*WHAT IS NEEDED*: Restate exactly the lines that run from the start of the records below to the line containing "Further research in", counting both ends, and nothing else; pictures stay out.

*THE INPUT*:
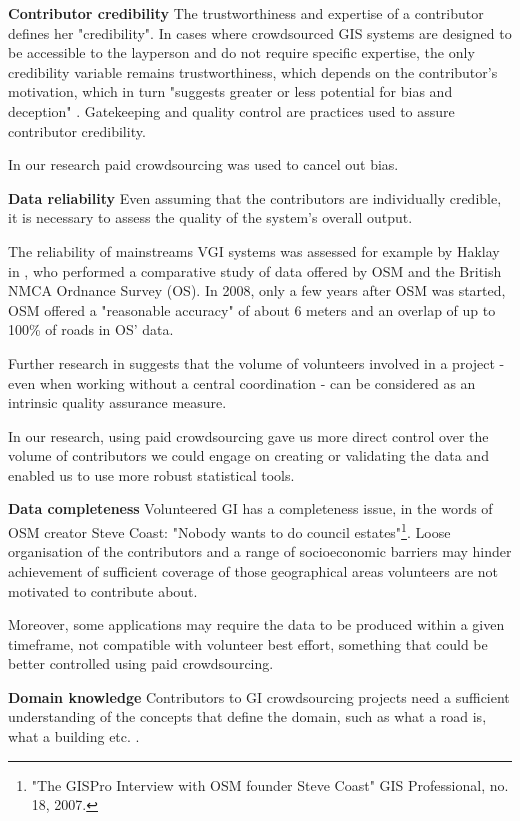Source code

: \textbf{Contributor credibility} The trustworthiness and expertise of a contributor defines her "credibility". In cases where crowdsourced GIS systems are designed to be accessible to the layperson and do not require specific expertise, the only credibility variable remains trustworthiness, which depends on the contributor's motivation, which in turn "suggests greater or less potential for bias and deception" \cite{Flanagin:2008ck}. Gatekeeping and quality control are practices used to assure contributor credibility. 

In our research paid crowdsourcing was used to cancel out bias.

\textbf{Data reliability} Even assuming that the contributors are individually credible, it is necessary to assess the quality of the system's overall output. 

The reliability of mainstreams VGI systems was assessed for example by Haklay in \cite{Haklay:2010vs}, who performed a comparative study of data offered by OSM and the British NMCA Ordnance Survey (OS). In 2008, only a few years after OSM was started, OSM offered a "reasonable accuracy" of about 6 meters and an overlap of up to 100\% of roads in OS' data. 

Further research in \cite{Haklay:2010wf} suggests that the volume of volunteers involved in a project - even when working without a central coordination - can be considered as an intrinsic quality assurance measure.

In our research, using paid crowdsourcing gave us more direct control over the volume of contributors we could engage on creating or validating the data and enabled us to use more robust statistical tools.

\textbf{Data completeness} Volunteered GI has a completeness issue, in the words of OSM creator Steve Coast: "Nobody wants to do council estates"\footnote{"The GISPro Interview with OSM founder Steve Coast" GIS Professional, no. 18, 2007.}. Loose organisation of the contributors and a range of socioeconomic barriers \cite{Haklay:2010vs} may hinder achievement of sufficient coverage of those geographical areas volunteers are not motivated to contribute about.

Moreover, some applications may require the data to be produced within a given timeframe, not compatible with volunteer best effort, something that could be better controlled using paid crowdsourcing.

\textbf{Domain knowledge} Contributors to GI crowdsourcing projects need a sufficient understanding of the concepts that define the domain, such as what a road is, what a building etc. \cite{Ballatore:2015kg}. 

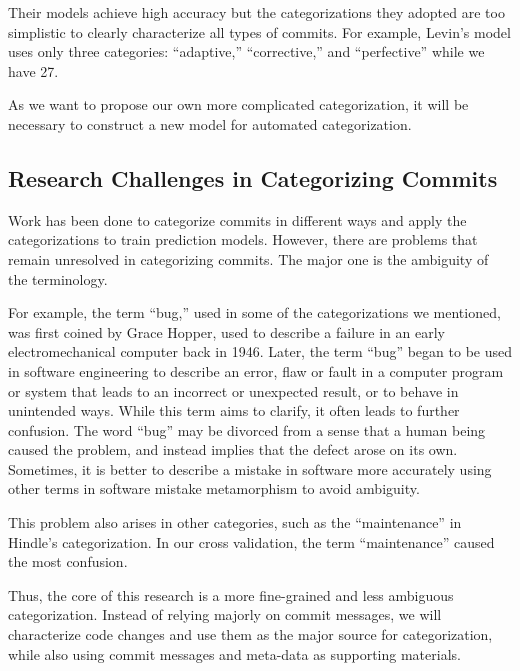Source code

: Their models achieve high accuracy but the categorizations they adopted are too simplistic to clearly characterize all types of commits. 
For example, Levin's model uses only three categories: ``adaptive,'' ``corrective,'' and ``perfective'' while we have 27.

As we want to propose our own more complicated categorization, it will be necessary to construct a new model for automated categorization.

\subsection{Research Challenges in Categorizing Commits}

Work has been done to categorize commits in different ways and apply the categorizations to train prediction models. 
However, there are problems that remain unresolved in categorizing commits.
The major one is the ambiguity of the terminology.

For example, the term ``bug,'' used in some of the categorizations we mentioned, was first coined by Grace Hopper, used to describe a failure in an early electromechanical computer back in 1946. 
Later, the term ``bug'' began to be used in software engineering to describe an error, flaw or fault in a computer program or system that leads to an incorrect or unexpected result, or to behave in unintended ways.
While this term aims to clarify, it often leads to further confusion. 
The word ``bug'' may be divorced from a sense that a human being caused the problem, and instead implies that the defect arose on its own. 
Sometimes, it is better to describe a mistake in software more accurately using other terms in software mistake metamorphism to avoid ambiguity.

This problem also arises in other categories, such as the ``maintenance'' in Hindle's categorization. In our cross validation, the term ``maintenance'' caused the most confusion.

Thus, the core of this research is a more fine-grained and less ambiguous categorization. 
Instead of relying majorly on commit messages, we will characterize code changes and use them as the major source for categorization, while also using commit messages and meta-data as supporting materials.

*RESPONSE FOR THIS EXERCISE*:
Source code

: \textbf{Contributor credibility} The trustworthiness and expertise of a contributor defines her "credibility". In cases where crowdsourced GIS systems are designed to be accessible to the layperson and do not require specific expertise, the only credibility variable remains trustworthiness, which depends on the contributor's motivation, which in turn "suggests greater or less potential for bias and deception" \cite{Flanagin:2008ck}. Gatekeeping and quality control are practices used to assure contributor credibility. 

In our research paid crowdsourcing was used to cancel out bias.

\textbf{Data reliability} Even assuming that the contributors are individually credible, it is necessary to assess the quality of the system's overall output. 

The reliability of mainstreams VGI systems was assessed for example by Haklay in \cite{Haklay:2010vs}, who performed a comparative study of data offered by OSM and the British NMCA Ordnance Survey (OS). In 2008, only a few years after OSM was started, OSM offered a "reasonable accuracy" of about 6 meters and an overlap of up to 100\% of roads in OS' data. 

Further research in \cite{Haklay:2010wf} suggests that the volume of volunteers involved in a project - even when working without a central coordination - can be considered as an intrinsic quality assurance measure.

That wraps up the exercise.